Not everyone shared my enthusiasm. “Tyrannosaurs were supposed to be scaly,” came the cantankerous cry from die-hard fans of more reptilian dinosaurs. Why are paleontologists so committed to destroying the fantastic imagery Jurassic Park embedded in our cultural landscape? Across the web, tyrannosaur traditionalists registered their displeasure. “Oh, how the mighty have fallen!” mourned one WIRED commenter, and elsewhere, Yutyrannus was presented as a “fuzzball” and “chicken from hell.” And while the outrage was not as great as when people mistakenly believed that paleontologists were trying to kill Triceratops, at least some dinosaur fans lamented the increasingly avian aspect of tyrannosaurs.

A restoration of Yutyrannus, with the therizinosaurs Beipiaosaurus in the foreground, by Brian Choo.
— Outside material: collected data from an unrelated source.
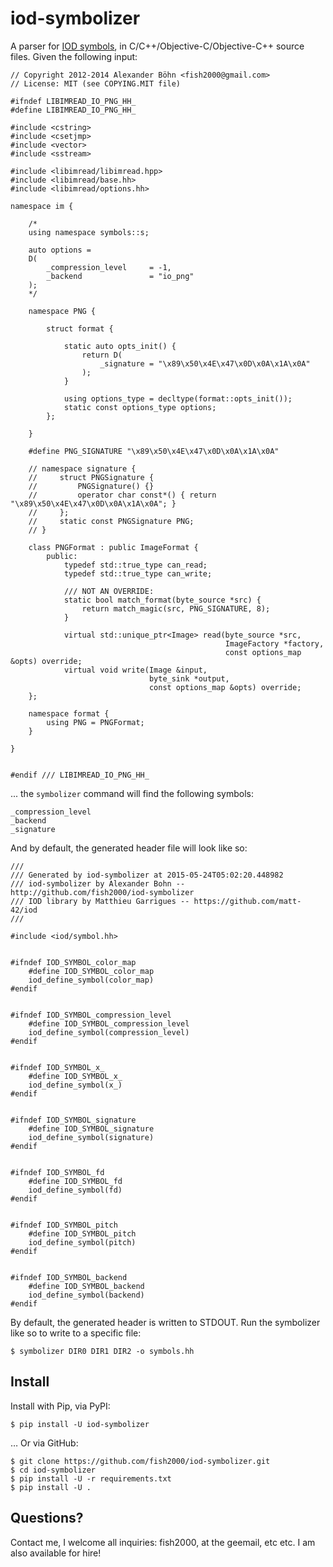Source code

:iod-symbolizer
==============

A parser for [IOD symbols](https://github.com/matt-42/iod), in C/C++/Objective-C/Objective-C++ source files. Given the following input:

    // Copyright 2012-2014 Alexander Böhn <fish2000@gmail.com>
    // License: MIT (see COPYING.MIT file)

    #ifndef LIBIMREAD_IO_PNG_HH_
    #define LIBIMREAD_IO_PNG_HH_

    #include <cstring>
    #include <csetjmp>
    #include <vector>
    #include <sstream>

    #include <libimread/libimread.hpp>
    #include <libimread/base.hh>
    #include <libimread/options.hh>

    namespace im {
    
        /*
        using namespace symbols::s;
    
        auto options =
        D(
            _compression_level     = -1,
            _backend               = "io_png"
        );
        */
    
        namespace PNG {
        
            struct format {
            
                static auto opts_init() {
                    return D(
                        _signature = "\x89\x50\x4E\x47\x0D\x0A\x1A\x0A"
                    );
                }
            
                using options_type = decltype(format::opts_init());
                static const options_type options;
            };
        
        }
    
        #define PNG_SIGNATURE "\x89\x50\x4E\x47\x0D\x0A\x1A\x0A"
    
        // namespace signature {
        //     struct PNGSignature {
        //         PNGSignature() {}
        //         operator char const*() { return "\x89\x50\x4E\x47\x0D\x0A\x1A\x0A"; }
        //     };
        //     static const PNGSignature PNG;
        // }
    
        class PNGFormat : public ImageFormat {
            public:
                typedef std::true_type can_read;
                typedef std::true_type can_write;
            
                /// NOT AN OVERRIDE:
                static bool match_format(byte_source *src) {
                    return match_magic(src, PNG_SIGNATURE, 8);
                }
            
                virtual std::unique_ptr<Image> read(byte_source *src,
                                                    ImageFactory *factory,
                                                    const options_map &opts) override;
                virtual void write(Image &input,
                                   byte_sink *output,
                                   const options_map &opts) override;
        };
    
        namespace format {
            using PNG = PNGFormat;
        }
    
    }


    #endif /// LIBIMREAD_IO_PNG_HH_

... the `symbolizer` command will find the following symbols:

    _compression_level
    _backend
    _signature

And by default, the generated header file will look like so:

    ///
    /// Generated by iod-symbolizer at 2015-05-24T05:02:20.448982
    /// iod-symbolizer by Alexander Bohn -- http://github.com/fish2000/iod-symbolizer
    /// IOD library by Matthieu Garrigues -- https://github.com/matt-42/iod
    ///
    
    #include <iod/symbol.hh>
    
    
    #ifndef IOD_SYMBOL_color_map
        #define IOD_SYMBOL_color_map
        iod_define_symbol(color_map)
    #endif
    
    
    #ifndef IOD_SYMBOL_compression_level
        #define IOD_SYMBOL_compression_level
        iod_define_symbol(compression_level)
    #endif
    
    
    #ifndef IOD_SYMBOL_x_
        #define IOD_SYMBOL_x_
        iod_define_symbol(x_)
    #endif
    
    
    #ifndef IOD_SYMBOL_signature
        #define IOD_SYMBOL_signature
        iod_define_symbol(signature)
    #endif
    
    
    #ifndef IOD_SYMBOL_fd
        #define IOD_SYMBOL_fd
        iod_define_symbol(fd)
    #endif
    
    
    #ifndef IOD_SYMBOL_pitch
        #define IOD_SYMBOL_pitch
        iod_define_symbol(pitch)
    #endif
    
    
    #ifndef IOD_SYMBOL_backend
        #define IOD_SYMBOL_backend
        iod_define_symbol(backend)
    #endif
    
    

By default, the generated header is written to STDOUT. Run the symbolizer like so to write to a specific file:

    $ symbolizer DIR0 DIR1 DIR2 -o symbols.hh

Install
-------

Install with Pip, via PyPI:

    $ pip install -U iod-symbolizer

… Or via GitHub:

    $ git clone https://github.com/fish2000/iod-symbolizer.git
    $ cd iod-symbolizer
    $ pip install -U -r requirements.txt
    $ pip install -U .

Questions?
----------

Contact me, I welcome all inquiries: fish2000, at the geemail, etc etc. I am also available for hire!
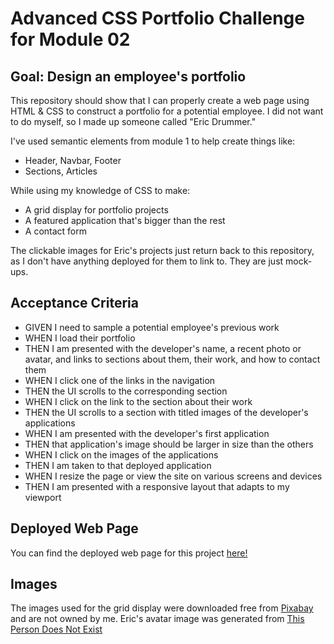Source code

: # Advanced CSS Portfolio Challenge for Module 02

## Goal: Design an employee's portfolio
This repository should show that I can properly create a web page using HTML & CSS to construct a portfolio for a potential employee. I did not want to do myself, so I made up someone called "Eric Drummer."

I've used semantic elements from module 1 to help create things like:
- Header, Navbar, Footer
- Sections, Articles

While using my knowledge of CSS to make:
- A grid display for portfolio projects
- A featured application that's bigger than the rest
- A contact form

The clickable images for Eric's projects just return back to this repository, as I don't have anything deployed for them to link to. They are just mock-ups.

## Acceptance Criteria
- GIVEN I need to sample a potential employee's previous work
- WHEN I load their portfolio
- THEN I am presented with the developer's name, a recent photo or avatar, and links to sections about them, their work, and how to contact them
- WHEN I click one of the links in the navigation
- THEN the UI scrolls to the corresponding section
- WHEN I click on the link to the section about their work
- THEN the UI scrolls to a section with titled images of the developer's applications
- WHEN I am presented with the developer's first application
- THEN that application's image should be larger in size than the others
- WHEN I click on the images of the applications
- THEN I am taken to that deployed application
- WHEN I resize the page or view the site on various screens and devices
- THEN I am presented with a responsive layout that adapts to my viewport

## Deployed Web Page
You can find the deployed web page for this project [here!](https://deceitfuldragon.github.io/advanced-css-portfolio/)

## Images
The images used for the grid display were downloaded free from [Pixabay](https://pixabay.com/) and are not owned by me.
Eric's avatar image was generated from [This Person Does Not Exist](https://this-person-does-not-exist.com/en)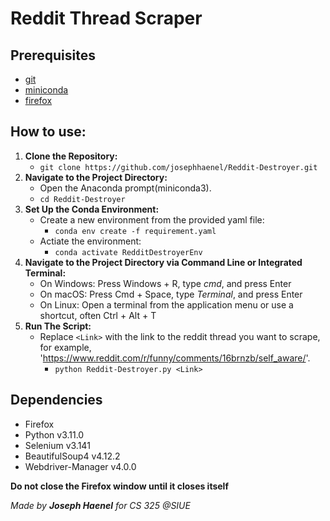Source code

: # Reddit Thread Scraper

## Prerequisites
- [git](https://git-scm.com/downloads)
- [miniconda](https://docs.conda.io/projects/miniconda/en/latest/)
- [firefox](https://www.mozilla.org/en-US/firefox/new/)

## How to use:
1. **Clone the Repository:**
    - `git clone https://github.com/josephhaenel/Reddit-Destroyer.git`
2. **Navigate to the Project Directory:**
    - Open the Anaconda prompt(miniconda3).
    - `cd Reddit-Destroyer`
3. **Set Up the Conda Environment:**
    - Create a new environment from the provided yaml file:
        - `conda env create -f requirement.yaml`
    - Actiate the environment:
        - `conda activate RedditDestroyerEnv`
4. **Navigate to the Project Directory via Command Line or Integrated Terminal:**
    - On Windows: Press Windows + R, type *cmd*, and press Enter
    - On macOS: Press Cmd + Space, type *Terminal*, and press Enter
    - On Linux: Open a terminal from the application menu or use a shortcut, often Ctrl + Alt + T
5. **Run The Script:**
    - Replace `<Link>` with the link to the reddit thread you want to scrape, for example,
     'https://www.reddit.com/r/funny/comments/16brnzb/self_aware/'.
        - `python Reddit-Destroyer.py <Link>`

## Dependencies
- Firefox
- Python v3.11.0
- Selenium v3.141
- BeautifulSoup4 v4.12.2
- Webdriver-Manager v4.0.0

**Do not close the Firefox window until it closes itself**

*Made by **Joseph Haenel** for CS 325 @SIUE*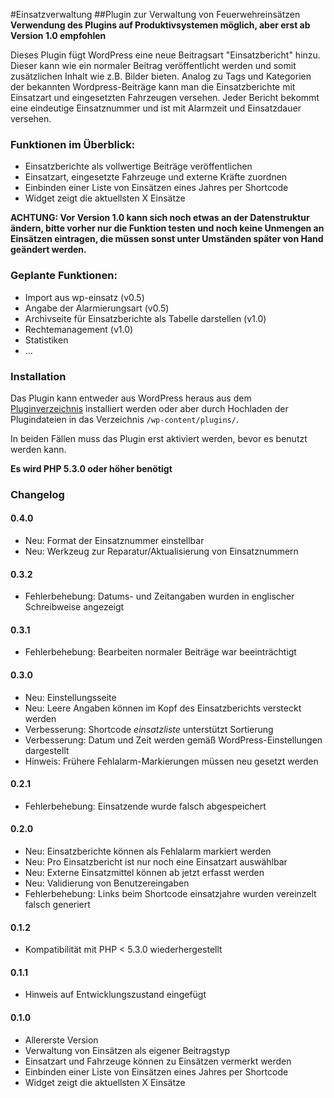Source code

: #Einsatzverwaltung
##Plugin zur Verwaltung von Feuerwehreins&auml;tzen
__Verwendung des Plugins auf Produktivsystemen m&ouml;glich, aber erst ab Version 1.0 empfohlen__

Dieses Plugin f&uuml;gt WordPress eine neue Beitragsart "Einsatzbericht" hinzu. Dieser kann wie ein normaler Beitrag ver&ouml;ffentlicht werden und somit zus&auml;tzlichen Inhalt wie z.B. Bilder bieten. Analog zu Tags und Kategorien der bekannten Wordpress-Beitr&auml;ge kann man die Einsatzberichte mit Einsatzart und eingesetzten Fahrzeugen versehen. Jeder Bericht bekommt eine eindeutige Einsatznummer und ist mit Alarmzeit und Einsatzdauer versehen.

### Funktionen im &Uuml;berblick:

* Einsatzberichte als vollwertige Beitr&auml;ge ver&ouml;ffentlichen
* Einsatzart, eingesetzte Fahrzeuge und externe Kr&auml;fte zuordnen
* Einbinden einer Liste von Eins&auml;tzen eines Jahres per Shortcode
* Widget zeigt die aktuellsten X Eins&auml;tze

__ACHTUNG: Vor Version 1.0 kann sich noch etwas an der Datenstruktur &auml;ndern, bitte vorher nur die Funktion testen und noch keine Unmengen an Eins&auml;tzen eintragen, die m&uuml;ssen sonst unter Umst&auml;nden sp&auml;ter von Hand ge&auml;ndert werden.__

### Geplante Funktionen:

* Import aus wp-einsatz (v0.5)
* Angabe der Alarmierungsart (v0.5)
* Archivseite für Einsatzberichte als Tabelle darstellen (v1.0)
* Rechtemanagement (v1.0)
* Statistiken
* ...

### Installation

Das Plugin kann entweder aus WordPress heraus aus dem [Pluginverzeichnis](http://wordpress.org/plugins/einsatzverwaltung/) installiert werden oder aber durch Hochladen der Plugindateien in das Verzeichnis `/wp-content/plugins/`.

In beiden F&auml;llen muss das Plugin erst aktiviert werden, bevor es benutzt werden kann.

__Es wird PHP 5.3.0 oder h&ouml;her ben&ouml;tigt__

### Changelog

#### 0.4.0
* Neu: Format der Einsatznummer einstellbar
* Neu: Werkzeug zur Reparatur/Aktualisierung von Einsatznummern

#### 0.3.2
* Fehlerbehebung: Datums- und Zeitangaben wurden in englischer Schreibweise angezeigt

#### 0.3.1
* Fehlerbehebung: Bearbeiten normaler Beitr&auml;ge war beeintr&auml;chtigt

#### 0.3.0
* Neu: Einstellungsseite
* Neu: Leere Angaben k&ouml;nnen im Kopf des Einsatzberichts versteckt werden
* Verbesserung: Shortcode _einsatzliste_ unterst&uuml;tzt Sortierung
* Verbesserung: Datum und Zeit werden gem&auml;&szlig; WordPress-Einstellungen dargestellt
* Hinweis: Fr&uuml;here Fehlalarm-Markierungen m&uuml;ssen neu gesetzt werden

#### 0.2.1
* Fehlerbehebung: Einsatzende wurde falsch abgespeichert

#### 0.2.0
* Neu: Einsatzberichte k&ouml;nnen als Fehlalarm markiert werden
* Neu: Pro Einsatzbericht ist nur noch eine Einsatzart ausw&auml;hlbar
* Neu: Externe Einsatzmittel k&ouml;nnen ab jetzt erfasst werden
* Neu: Validierung von Benutzereingaben
* Fehlerbehebung: Links beim Shortcode einsatzjahre wurden vereinzelt falsch generiert

#### 0.1.2
* Kompatibilit&auml;t mit PHP < 5.3.0 wiederhergestellt

#### 0.1.1
* Hinweis auf Entwicklungszustand eingef&uuml;gt

#### 0.1.0
* Allererste Version
* Verwaltung von Eins&auml;tzen als eigener Beitragstyp
* Einsatzart und Fahrzeuge k&ouml;nnen zu Eins&auml;tzen vermerkt werden
* Einbinden einer Liste von Eins&auml;tzen eines Jahres per Shortcode
* Widget zeigt die aktuellsten X Eins&auml;tze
Caption added by the author.

Paleo blogger Mark Wildman recently jumped in with a post titled “In Defence of Scaly Dinosaurs.” He was sad to see yet another proud dinosaurian lineage turn fluffy. “Those of us who like our dinosaurs scaly appear to be frowned upon,” Wildman wrote, “as if we don’t know what we are talking about and that we really ought to ‘get with it’ and rejoice that the dinosaurs are covered in fuzz and feathers. Well that isn’t going to happen—certainly not by me and, I am sure, not for many others.” And to dapple Tyrannosaurus with feathers would be the ultimate indignity. Citing the awesomeness of Tyrannosaurus in Dinosaur Revolution, and how silly the feathery Gigantoraptor looked, Wildman challenged readers: “Do you really want the ultimate theropods, the megastars of the dinosaurian world—the tyrannosaurs—displaying colourful yet gaudy feathers and dancing like a demented turkey cock?”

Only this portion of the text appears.